Despite everything going on this week, I still found time to write a script review! I had been looking forward to this for some time, too, because an extraordinary thing happened. Our good friend, Bob Thielke, found himself so inspired by Jennifer van Sijll's book, Cinematic Storytelling, as well as my articles on Visual Storytelling that he wrote for himself, just as a creative exercise, a nearly dialogue-free screenplay just to practice the art of telling a story through visuals.
How cool is that?
It's called 99 Luft Balloons. It's already become a Top Ten Favorite on TriggerStreet. It's the story of Albert Schaff, a man trapped behind the Berlin Wall who desperately wants to get back to the woman he loves.
It felt so good to write this review and to just talk about some of the unexplored possibilities of visual storytelling. Every screenwriter ought to do this at least once in his/her career. I plan to do so. Even after writing the review, Bob and I have been spitballing visual ideas that could enhance his story. SO much fun! God, I love being a screenwriter.
Anyway, hope you enjoy it.
The Art of Visual Storytelling
What a wonderful tour I've taken inside the creative mind of Bob Thielke. We've seen a priest give up his life for a rebellious sinner in a German concentration camp.

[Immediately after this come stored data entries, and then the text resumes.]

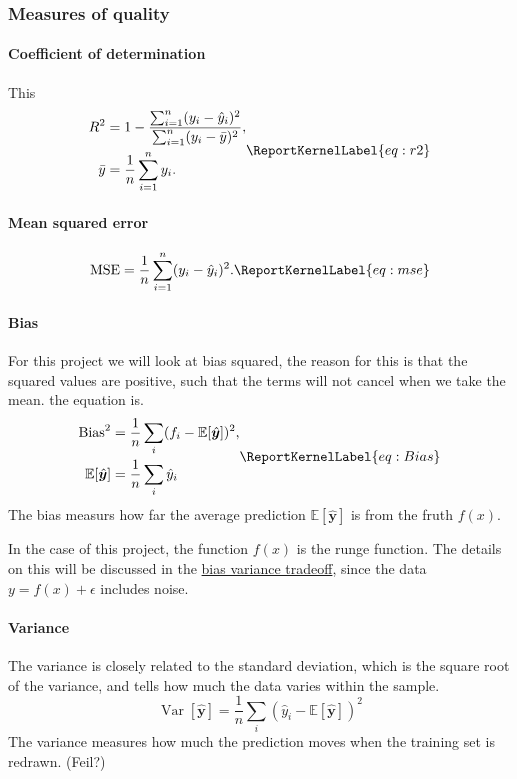 \documentclass[aps,rmp,reprint,raggedbottom,amsmath,amssymb,longbibliography]{revtex4-1}
\let\label\ReportKernelLabel
\begin{document}
\subsubsection{Measures of quality}
\label{sec:PF}
\paragraph{Coefficient of determination}
This
\begin{equation}
\begin{aligned}
R^2 &= 1-\frac{\sum_{i=1}^{n}(y_i-\hat{y}_i)^2}
          {\sum_{i=1}^{n}(y_i-\bar{y})^2},
\\
\bar{y} &= \frac{1}{n}\sum_{i=1}^{n}y_i.
\end{aligned}
\label{eq:r2}
\end{equation}

\paragraph{Mean squared error}
\begin{equation}
\mathrm{MSE}
= \frac{1}{n}\sum_{i=1}^{n}(y_i-\hat{y}_i)^2.
\label{eq:mse}
\end{equation}

\paragraph{Bias}
For this project we will look at bias squared, the reason for this
is that the squared values are positive, such that the terms will not
cancel when we take the mean. the equation is.
\begin{equation}
  \begin{aligned}
  \mathrm{Bias}^2 &= \frac{1}{n}\sum_{i}(f_i - \mathbb{E}[\hat{\boldsymbol{y}}])^2, \\
  \mathbb{E}[\hat{\boldsymbol{y}}] &= \frac{1}{n}\sum_{i} \hat{y}_i
  \end{aligned}
  \label{eq:Bias}
\end{equation}
The bias measurs how far the average prediction $\mathbb{E}[\hat{\boldsymbol{y}}]$
is from the fruth $f(x)$. \cite[p.~61-62]{LectureNotes}

In the case of this project, the function $f(x)$ is the runge function.
The details on this will be discussed in the \hyperref[sec:BV]{bias variance tradeoff},
since the data $y = f(x) + \epsilon$ includes noise.

\paragraph{Variance}
The variance is closely related to the standard deviation, which is
the square root of the variance, and tells how much the data varies
within the sample.
\begin{equation}
  \operatorname{Var}[\hat{\boldsymbol{y}}]
  = \frac{1}{n}\sum_{i}(\hat{y}_i - \mathbb{E}[\hat{\boldsymbol{y}}])^2
\end{equation} \cite[p.~62]{LectureNotes}
The variance measures how much the prediction moves when the training set is
redrawn. (Feil?)
\end{document}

We've seen a brilliant scientist betray his family to pursue the ultimate weapon of destruction only to regret it later in life. We've seen two brothers fight for their souls during the Spanish Civil War. And here we have the unforgettable image of a Russian clown attached to hundreds of balloons floating over a great wall along the closed borders of his country to be with the German woman (and daughter) he loves so very dearly. Baby, that's what good, compelling cinema is all about.
A number of things to say about this. I know this was meant to be a creative exercise, and it was originally intended to be a totally silent screenplay so that Bob could focus solely on visuals and telling his story through those visuals. I was surprised to see dialogue, and I guess I'm such a hardcore purist that I wanted to see you go ALL THE WAY, baby! Hehehe... That's quite all right. The dialogue was so minimal that it never detracted from the point of the exercise. Anyway, what makes the image of the brightly-colored clown with his colorful balloons floating over the grey barbed-wired concrete barriers amidst the dark and gloomy backdrop of an economically depressed Russia so memorable is BECAUSE the emphasis is on the visuals in the context of an emotionally-charged story. That's screenwriting at its core, is it not? And once you start thinking this way, you never go back, and your screenplays will be that much better for it.
In fact, I'd like to do this creative exercise myself just to keep my skills sharp. Creative writing exercises are good for the writer's soul. We never do them enough. Billy Wilder did "limbering up writing exercises" every morning of his life by imagining more and more original ways in which a young couple could meet for the first time.
I loved how Bob played with colors like a real artist. We had the gloomy walls of various buildings offset by Marta's bright flowers outside her windows, which is a statement about HER in this world, or at least how she stands out to Albert. The flowers almost bring a sense of new life, comfort, charm, and love in an old dying world. The inside of her bedroom was also colorful and beautiful, like a heavenly oasis. That's what it was to Albert. And then when the borders are closed we're not only robbed of color, but we also dive deep into the even darker gloominess of Russia, which forces us to visually long for Marta as much as Albert longs for her emotionally, until at the end, we, of course, return to the colorful oasis of Marta and her beautiful world. There was also the visual statement about the hospital system in Russia with the circular wards, as if to say that they're spinning their wheels and failing to move forward, and that is contrasted with the cold, imposing, monolithic-looking structures of the very structured Ministry of Labor and Meat Processing Factory. You have the images of Albert trying to stand out with his not well fitting suit amidst crowds of working class poor. The classical music was carefully chosen to complement the mood of the scenes, and I particularly enjoyed the idea of Bach's "Ode to Joy" on Katarina's birthday. There were other examples, but these stood out to me.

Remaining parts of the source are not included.